Here’s another page from the lack-of-daycares-keep-women-down book. A woman moves to Canada from Slovakia and works as a live-in nanny. She meets her husband-to-be, another Slovak emigré, and becomes pregnant. She takes her year-long maternity leave and doesn’t know what to do next. She knows that she won’t be able to land a job that pays enough to cover the cost of full-time infant care, and the wait-list for subsidized spots is eons long.
So she stays home and her young family makes do with a small (but quite lovely!) basement apartment. She puts her hopes of gaining experience in the Canadian job market on hold. Then her daughter turns 18 months, making daycare rates are a bit more affordable and the prospect of increased socialization more appealing. She gets on the list at a local daycare and waits and waits. Finally, last week, mere days before her daughter’s third birthday, she gets the call. Now she just needs to land a job before July 15th or forfeit her spot.
It’s not just parents with active professional careers who need daycare, you see. They are, however, the parents most likely to speak out and demand that there be good, quality, child care. They are the parents willing to pay for it, too. When daycare spots are few and far between, prices will stay up across the board and some families will have to do without.

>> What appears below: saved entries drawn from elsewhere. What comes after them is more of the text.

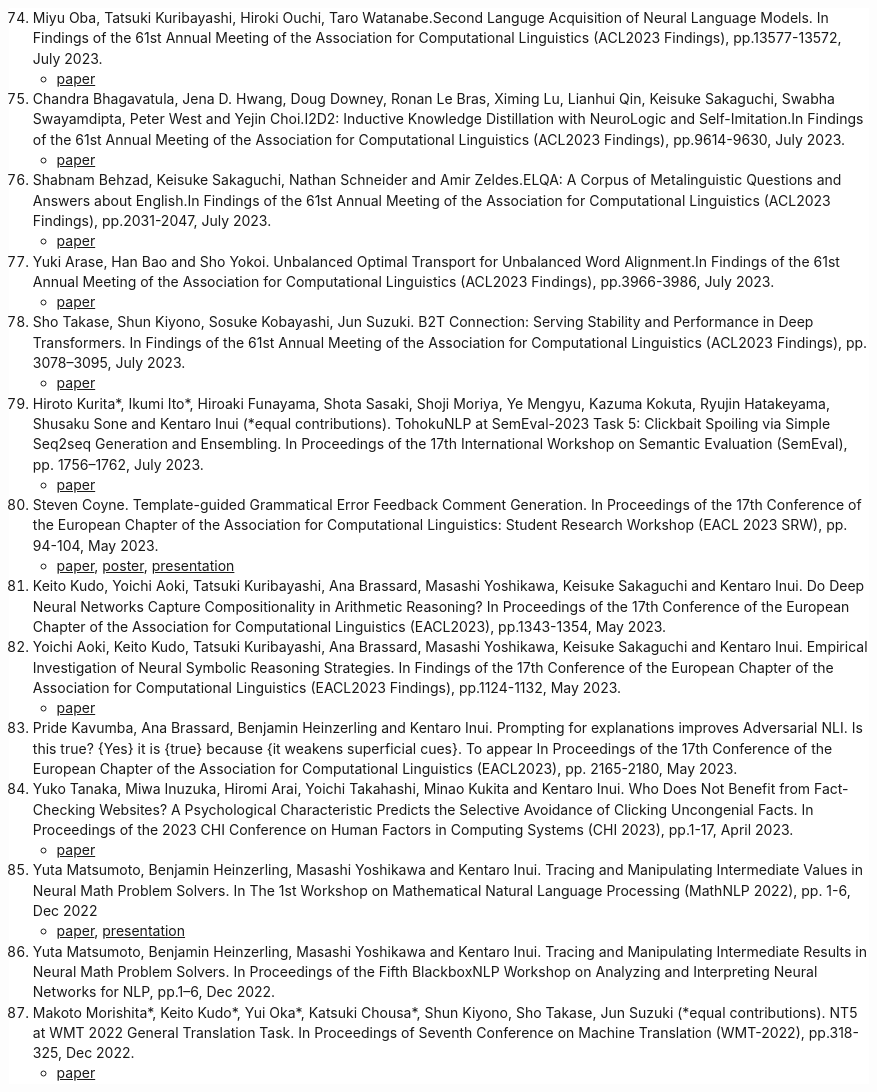 74. Miyu Oba, Tatsuki Kuribayashi, Hiroki Ouchi, Taro Watanabe.Second Languge Acquisition of Neural Language Models. In Findings of the 61st Annual Meeting of the Association for Computational Linguistics (ACL2023 Findings), pp.13577-13572, July 2023.
    - [paper](https://aclanthology.org/2023.findings-acl.856/)
75. Chandra Bhagavatula, Jena D. Hwang, Doug Downey, Ronan Le Bras, Ximing Lu, Lianhui Qin, Keisuke Sakaguchi, Swabha Swayamdipta, Peter West and Yejin Choi.I2D2: Inductive Knowledge Distillation with NeuroLogic and Self-Imitation.In Findings of the 61st Annual Meeting of the Association for Computational Linguistics (ACL2023 Findings), pp.9614-9630, July 2023.
    - [paper](https://aclanthology.org/2023.acl-long.535/)
76. Shabnam Behzad, Keisuke Sakaguchi, Nathan Schneider and Amir Zeldes.ELQA: A Corpus of Metalinguistic Questions and Answers about English.In Findings of the 61st Annual Meeting of the Association for Computational Linguistics (ACL2023 Findings), pp.2031-2047, July 2023.
    - [paper](https://aclanthology.org/2023.acl-long.113/)
77. Yuki Arase, Han Bao and Sho Yokoi. Unbalanced Optimal Transport for Unbalanced Word Alignment.In Findings of the 61st Annual Meeting of the Association for Computational Linguistics (ACL2023 Findings), pp.3966-3986, July 2023.
    - [paper](https://aclanthology.org/2023.acl-long.219/)
78. Sho Takase, Shun Kiyono, Sosuke Kobayashi, Jun Suzuki. B2T Connection: Serving Stability and Performance in Deep Transformers. In Findings of the 61st Annual Meeting of the Association for Computational Linguistics (ACL2023 Findings), pp. 3078–3095, July 2023.
    - [paper](https://aclanthology.org/2023.findings-acl.276/)
79. Hiroto Kurita\*, Ikumi Ito\*, Hiroaki Funayama, Shota Sasaki, Shoji Moriya, Ye Mengyu, Kazuma Kokuta, Ryujin Hatakeyama, Shusaku Sone and Kentaro Inui (\*equal contributions). TohokuNLP at SemEval-2023 Task 5: Clickbait Spoiling via Simple Seq2seq Generation and Ensembling. In Proceedings of the 17th International Workshop on Semantic Evaluation (SemEval), pp. 1756–1762, July 2023.
    - [paper](https://aclanthology.org/2023.semeval-1.243/)
80. Steven Coyne. Template-guided Grammatical Error Feedback Comment Generation. In Proceedings of the 17th Conference of the European Chapter of the Association for Computational Linguistics: Student Research Workshop (EACL 2023 SRW), pp. 94-104, May 2023.
    - [paper](https://aclanthology.org/2023.eacl-srw.10/), [poster](https://coynestevencharles.github.io/files/EACL%20SRW%202023/Coyne%20EACL%202023%20SRW%20Poster.pdf), [presentation](https://coynestevencharles.github.io/files/EACL%20SRW%202023/Coyne%20EACL%202023%20SRW%20Presentation.pdf)
81. Keito Kudo, Yoichi Aoki, Tatsuki Kuribayashi, Ana Brassard, Masashi Yoshikawa, Keisuke Sakaguchi and Kentaro Inui. Do Deep Neural Networks Capture Compositionality in Arithmetic Reasoning? In Proceedings of the 17th Conference of the European Chapter of the Association for Computational Linguistics (EACL2023), pp.1343-1354, May 2023.
82. Yoichi Aoki, Keito Kudo, Tatsuki Kuribayashi, Ana Brassard, Masashi Yoshikawa, Keisuke Sakaguchi and Kentaro Inui. Empirical Investigation of Neural Symbolic Reasoning Strategies. In Findings of the 17th Conference of the European Chapter of the Association for Computational Linguistics (EACL2023 Findings), pp.1124-1132, May 2023.
    - [paper](https://aclanthology.org/2023.findings-eacl.86/)
83. Pride Kavumba, Ana Brassard, Benjamin Heinzerling and Kentaro Inui. Prompting for explanations improves Adversarial NLI. Is this true? {Yes} it is {true} because {it weakens superficial cues}. To appear In Proceedings of the 17th Conference of the European Chapter of the Association for Computational Linguistics (EACL2023), pp. 2165-2180, May 2023.
84. Yuko Tanaka, Miwa Inuzuka, Hiromi Arai, Yoichi Takahashi, Minao Kukita and Kentaro Inui. Who Does Not Benefit from Fact-Checking Websites? A Psychological Characteristic Predicts the Selective Avoidance of Clicking Uncongenial Facts. In Proceedings of the 2023 CHI Conference on Human Factors in Computing Systems (CHI 2023), pp.1-17, April 2023.
    - [paper](https://dl.acm.org/doi/abs/10.1145/3544548.3580826)
85. Yuta Matsumoto, Benjamin Heinzerling, Masashi Yoshikawa and Kentaro Inui. Tracing and Manipulating Intermediate Values in Neural Math Problem Solvers. In The 1st Workshop on Mathematical Natural Language Processing (MathNLP 2022), pp. 1-6, Dec 2022
    - [paper](https://aclanthology.org/2022.mathnlp-1.1/), [presentation](https://www.cl.ecei.tohoku.ac.jp/publications/2023/MathNLP_oral_nopic.pdf)
86. Yuta Matsumoto, Benjamin Heinzerling, Masashi Yoshikawa and Kentaro Inui. Tracing and Manipulating Intermediate Results in Neural Math Problem Solvers. In Proceedings of the Fifth BlackboxNLP Workshop on Analyzing and Interpreting Neural Networks for NLP, pp.1–6, Dec 2022.
87. Makoto Morishita\*, Keito Kudo\*, Yui Oka\*, Katsuki Chousa\*, Shun Kiyono, Sho Takase, Jun Suzuki (\*equal contributions). NT5 at WMT 2022 General Translation Task. In Proceedings of Seventh Conference on Machine Translation (WMT-2022), pp.318-325, Dec 2022.
    - [paper](https://aclanthology.org/2022.wmt-1.25/)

Wouldn’t it be nice to be able to find a job and then enrol your child in daycare? Wouldn’t it be nice to be able to stay home for a few extra months and then return to work, if that’s what you want? Shouldn’t that be an option? Wouldn’t it be nice to not have to settle for child care that you don’t feel good about? Or have to shuffle you child from one temporary arrangement to another until you can get a good daycare spot?
The City of Toronto is harmonizing the bylaws that used to govern five distinct municipalities and it looks likely that the more restrictive suburban bylaws will become city-wide. Those restrictions include stipulations about where and in what type of building daycares and day nurseries can open. In a city already hurting for daycare spots, those restrictions would make it very difficult for new daycares to answer the demand.
Please say YES to neighbourhood daycare and show your support at next Tuesday’s rally from 4 – 5 pm at Toronto City Hall/Nathon Phillips Square. And, hey, daycare’s not still a women’s issue, is it? And you don’t need to be a parent to know that families are important in our city, do you? EVERYBODY should come out for this.
I would love, too, for Toronto-area bloggers to share their stories about daycare shortages. Because that is what we do and that is what makes these issues hit home. Let me know when they’re up.